[Gluster-devel] Need sensible default value for detecting unclean client disconnects

Tue May 20 11:30:24 UTC 2014

Hi all,

the last few days I've been looking at a problem [1] where a client 
locks a file over a FUSE-mount, and a 2nd client tries to grab that lock 
too.  It is expected that the 2nd client gets blocked until the 1st 
client releases the lock. This all work as long as the 1st client 
cleanly releases the lock.

Whenever the 1st client crashes (like a kernel panic) or the network is 
split and the 1st client is unreachable, the 2nd client may not get the 
lock until the bricks detect that the connection to the 1st client is 
dead. If there are pending Replies, the bricks may need 15-20 minutes 
until the re-transmissions of the replies have timed-out.
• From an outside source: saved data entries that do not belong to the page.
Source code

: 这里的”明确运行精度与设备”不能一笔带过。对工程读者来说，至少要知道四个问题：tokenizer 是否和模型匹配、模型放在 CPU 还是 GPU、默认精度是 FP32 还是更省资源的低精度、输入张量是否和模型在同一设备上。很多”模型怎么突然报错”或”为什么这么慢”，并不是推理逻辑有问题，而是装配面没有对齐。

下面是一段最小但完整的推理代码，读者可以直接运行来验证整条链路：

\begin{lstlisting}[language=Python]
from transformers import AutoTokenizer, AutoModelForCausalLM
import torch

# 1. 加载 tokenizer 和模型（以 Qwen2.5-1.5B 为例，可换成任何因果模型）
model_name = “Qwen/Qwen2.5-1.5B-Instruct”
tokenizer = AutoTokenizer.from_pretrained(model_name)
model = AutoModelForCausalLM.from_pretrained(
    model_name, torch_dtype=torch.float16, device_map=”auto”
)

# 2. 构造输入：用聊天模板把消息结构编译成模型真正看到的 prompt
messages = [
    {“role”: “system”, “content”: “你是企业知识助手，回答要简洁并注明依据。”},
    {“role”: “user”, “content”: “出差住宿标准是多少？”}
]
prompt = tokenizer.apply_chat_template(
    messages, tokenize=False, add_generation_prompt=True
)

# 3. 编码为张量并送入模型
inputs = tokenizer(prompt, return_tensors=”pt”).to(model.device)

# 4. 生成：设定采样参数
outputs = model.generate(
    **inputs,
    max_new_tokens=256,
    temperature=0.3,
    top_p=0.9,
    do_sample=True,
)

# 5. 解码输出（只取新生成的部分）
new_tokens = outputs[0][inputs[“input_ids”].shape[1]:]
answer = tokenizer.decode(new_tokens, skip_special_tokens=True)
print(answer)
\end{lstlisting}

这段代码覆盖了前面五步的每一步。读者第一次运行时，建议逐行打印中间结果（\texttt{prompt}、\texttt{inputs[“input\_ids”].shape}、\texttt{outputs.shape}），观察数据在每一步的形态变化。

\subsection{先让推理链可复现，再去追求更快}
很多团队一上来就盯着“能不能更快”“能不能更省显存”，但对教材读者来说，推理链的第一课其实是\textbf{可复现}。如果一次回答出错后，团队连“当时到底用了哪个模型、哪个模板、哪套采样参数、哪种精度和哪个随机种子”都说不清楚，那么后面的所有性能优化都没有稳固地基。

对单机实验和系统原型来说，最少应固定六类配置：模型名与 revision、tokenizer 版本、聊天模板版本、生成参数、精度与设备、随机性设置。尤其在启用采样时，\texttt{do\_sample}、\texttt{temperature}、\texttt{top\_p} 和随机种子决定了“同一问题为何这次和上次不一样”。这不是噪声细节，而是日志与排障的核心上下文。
The current default of 15-20 minutes is quite long for a fail-over 
scenario. Relatively recently [2], the Linux kernel got 
a TCP_USER_TIMEOUT socket option (similar to TCP_KEEPALIVE). This option 
can be used to configure a per-socket timeout, instead of a system-wide 
configuration through the net.ipv4.tcp_retries2 sysctl.

The default network.ping-timeout is set to 42 seconds. I'd like to 
propose a network.tcp-timeout option that can be set per volume. This 
option should then set TCP_USER_TIMEOUT for the socket, which causes 
re-transmission failures to be fatal after the timeout has passed.

Now the remaining question, what shall be the default timeout in seconds 
for this new network.tcp-timeout option? I'm currently thinking of 
making it high enough (like 5 minutes) to prevent false positives.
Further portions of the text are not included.